KPI Bantah Ada Tendensi Politik, Pelarangan Calon Kepala Daerah Tampil di Sinetron
Nuning mengganggap keliru jika ada yang berpikir KPI berpihak, ditunggangi kepentingan kelompok masyarakat tertentu
Editor: Johnson Simanjuntak
TRIBUNNEWS.COM, JAKARTA - Surat edaran larangan Komisi Penyiaran Indonesia (KPI) nomor 68 tahun 2018, bagi calon kepala daerah yang maju pilkada tampil dalam film, seni drama, sinetron, maupun seni peran lainnya di layar televisi berbarengan dengan waktu penetapan calon peserta pilkada 2018 serentak.
“Yang perlu saya sampaikan di depan bahwa surat edaran KPI ini kita keluarkan tgl 12 Februari 2018, itu adalah tanggal penetapan calon peserta pilkada 2018 secara serentak se-Indonesia,” ujar Komisioner KPI Pusat bidang pengawasan isi siaran, Nuning Rodiyah, di Jakarta, Jumat (11/05/2018).
Nuning mengganggap keliru jika ada yang berpikir KPI berpihak, ditunggangi kepentingan kelompok masyarakat tertentu atau ada kepentingan kandidat kandidat lain, seperti tuduhan untuk melarang calon gubernur Jawa Barat Deddy Mizwar bermain sinetron.

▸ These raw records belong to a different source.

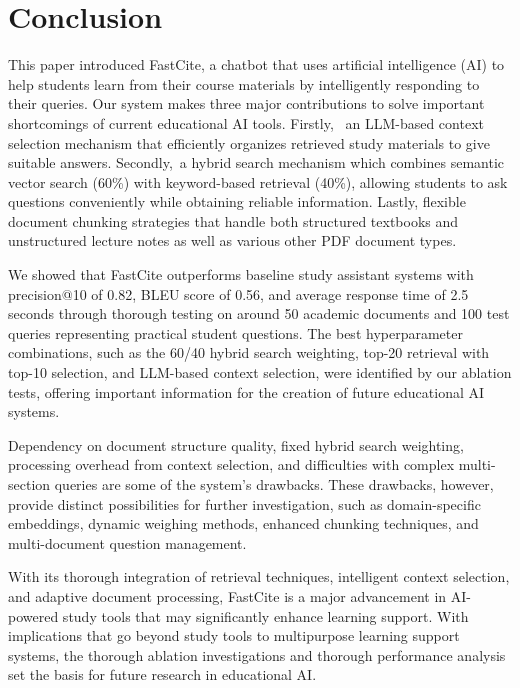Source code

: \documentclass[runningheads]{llncs}
\begin{document}
%
%
\section{Conclusion}

This paper introduced FastCite, a chatbot that uses artificial intelligence (AI) to help students learn from their course materials by intelligently responding to their queries.  Our system makes three major contributions to solve important shortcomings of current educational AI tools. Firstly,  an LLM-based context selection mechanism that efficiently organizes retrieved study materials to give suitable answers. Secondly, a hybrid search mechanism which combines semantic vector search (60\%) with keyword-based retrieval (40\%), allowing students to ask questions conveniently while obtaining reliable information. Lastly, flexible document chunking strategies that handle both structured textbooks and unstructured lecture notes as well as various other PDF document types.

We showed that FastCite outperforms baseline study assistant systems with precision@10 of 0.82, BLEU score of 0.56, and average response time of 2.5 seconds through thorough testing on around 50 academic documents and 100 test queries representing practical student questions. The best hyperparameter combinations, such as the 60/40 hybrid search weighting, top-20 retrieval with top-10 selection, and LLM-based context selection, were identified by our ablation tests, offering important information for the creation of future educational AI systems.

Dependency on document structure quality, fixed hybrid search weighting, processing overhead from context selection, and difficulties with complex multi-section queries are some of the system's drawbacks. These drawbacks, however, provide distinct possibilities for further investigation, such as domain-specific embeddings, dynamic weighing methods, enhanced chunking techniques, and multi-document question management.

With its thorough integration of retrieval techniques, intelligent context selection, and adaptive document processing, FastCite is a major advancement in AI-powered study tools that may significantly enhance learning support. With implications that go beyond study tools to multipurpose learning support systems, the thorough ablation investigations and thorough performance analysis set the basis for future research in educational AI.
\end{document}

“Kita keluarkan itu sebelum kemudian kita tahu siapa yang akan berkompetisi pilkada 2018, kalau bicara soal artis saya kira tidak hanya Deddy Mizwar yang kemudian ikut berkompetisi,” urainya.

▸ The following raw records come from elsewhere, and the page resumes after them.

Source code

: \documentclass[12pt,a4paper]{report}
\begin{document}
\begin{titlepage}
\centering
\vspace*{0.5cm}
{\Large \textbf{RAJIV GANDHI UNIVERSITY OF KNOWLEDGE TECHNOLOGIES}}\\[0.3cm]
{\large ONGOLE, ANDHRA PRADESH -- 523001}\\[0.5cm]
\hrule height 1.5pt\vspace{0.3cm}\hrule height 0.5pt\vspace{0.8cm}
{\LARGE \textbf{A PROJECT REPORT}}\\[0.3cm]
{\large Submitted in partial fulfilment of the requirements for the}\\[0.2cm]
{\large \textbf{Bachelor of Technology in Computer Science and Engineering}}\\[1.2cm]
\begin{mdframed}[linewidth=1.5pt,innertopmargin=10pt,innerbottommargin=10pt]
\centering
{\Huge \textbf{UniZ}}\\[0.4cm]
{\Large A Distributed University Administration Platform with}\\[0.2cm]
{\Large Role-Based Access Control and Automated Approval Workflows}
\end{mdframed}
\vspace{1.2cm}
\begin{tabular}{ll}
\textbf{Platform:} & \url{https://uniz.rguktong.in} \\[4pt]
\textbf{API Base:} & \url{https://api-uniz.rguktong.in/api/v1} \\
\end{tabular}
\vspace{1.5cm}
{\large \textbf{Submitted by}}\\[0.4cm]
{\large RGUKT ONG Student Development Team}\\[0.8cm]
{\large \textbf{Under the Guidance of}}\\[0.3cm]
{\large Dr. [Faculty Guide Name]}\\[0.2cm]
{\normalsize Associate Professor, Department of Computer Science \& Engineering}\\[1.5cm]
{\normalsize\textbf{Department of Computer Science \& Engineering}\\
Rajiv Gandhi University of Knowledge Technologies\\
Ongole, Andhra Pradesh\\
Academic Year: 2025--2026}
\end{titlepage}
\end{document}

Nuning menyebut sejumlah artis yang juga ikut berkompetisi pada pilkada 2018, seperti Nurul Arifin, Inggrid Kansil, kemudian ada juga Calon Gubernur Jawa Barat Ridwan Kamil yang ikut bermain film Dilan. Peraturan tersebut berlaku untuk semuanya.
“Kenapa kemudian tidak diperbolehkan ini karena kita menjaga keberimbangan dan proporsionalitas dalam program siaran, jadi kewajiban program siaran itu harus memberikan kesempatan yang sama kepada peserta pilkada,” ungkapnya.

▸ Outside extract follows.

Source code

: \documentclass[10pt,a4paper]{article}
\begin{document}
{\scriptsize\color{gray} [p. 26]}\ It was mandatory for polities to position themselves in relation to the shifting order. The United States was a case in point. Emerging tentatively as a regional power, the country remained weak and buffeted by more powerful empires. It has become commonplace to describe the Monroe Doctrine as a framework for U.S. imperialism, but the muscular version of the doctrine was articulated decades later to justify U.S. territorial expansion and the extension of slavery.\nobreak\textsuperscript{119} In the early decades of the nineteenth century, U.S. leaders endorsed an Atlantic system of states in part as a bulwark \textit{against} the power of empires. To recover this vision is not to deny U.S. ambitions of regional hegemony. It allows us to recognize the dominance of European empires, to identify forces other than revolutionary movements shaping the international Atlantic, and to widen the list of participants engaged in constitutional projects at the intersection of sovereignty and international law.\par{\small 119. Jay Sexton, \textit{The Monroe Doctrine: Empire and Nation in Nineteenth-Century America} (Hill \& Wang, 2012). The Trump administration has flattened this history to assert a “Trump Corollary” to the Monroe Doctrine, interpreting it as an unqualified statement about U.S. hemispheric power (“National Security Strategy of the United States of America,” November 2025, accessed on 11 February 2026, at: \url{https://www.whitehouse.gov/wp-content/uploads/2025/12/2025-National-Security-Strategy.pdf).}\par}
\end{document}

Nunung juga membantah jika surat itu ditunjukan kepada salah satu kandidat calon kepala daerah tertentu. KPI punya aturan sendiri yang mengatur pedoman perilaku penyiaran dan standar program siaran yang digunakan untuk mengatur seluruh konten siaran yang ditampilkan di televisi ataupun radio.
“Di pasal 71 standar program siaran ayat 2 disebutkan program siaran wajib memberikan kesempatan yang sama kepada peserta pemilihan umum maupun pemilihan kepala daerah. Jadi sangat tidak benar tuduhan-tuduhan itu, kita punya regulasi sendiri yang kemudian mengatur tentang penyiaran,” katanya.
Senada dengan KPI, Direktur Eksekutif Perkumpulan untuk Pemilu dan Demokrasi (Perludem) Titi Anggraini berpendapat, pelarangan calon kepalda daerah untuk tampil di sintron, film di televisi dikarenakan kampanye dimedia penyiaran dengan durasi tertentu harus memberikan akses yang setara dan sama bagi semua pihak.
“Saya tidak setuju kalau larangan itu hanya untuk Deddy Mizwar, tetapi larangan itu kan untuk semua calon kepala daerah,” ungkapnya.
Titi menambahkan, tampilnya calon kepala daerah dimasa kampanye di media penyiaran itu dibatasi terutama iklan kampanye. Kalau ada kemudian peserta Pemilukada dibolehkan tampil di sinetron maka sinetron kita akan penuh dengan sinetron politik.
“Jadi kalau Deddy Mizwar tampil disinetron bisa saja kemudian akan muncul sinetron-sinetron lain yang memunculkan calon-calon lain, nah tujuan pembatasan dimedia penyiran menjadi tidak tercapai,” kata Titi.
Jadi yang harus dipahami adalah kesetaraan akses bagi semua calon, jadi kalau semua calon dilarang artinnya bukan hanya Deddy Mizwar yang dilarang semua calon lain juga tidak boleh tampil.
“Tapi kalau Deddy Mizwar dibolehkan tampil efek negatifnya adalah sangat mungkin muncul sinetron-sinetron yang dibintangi oleh pasangan calon lain,” tukasnya.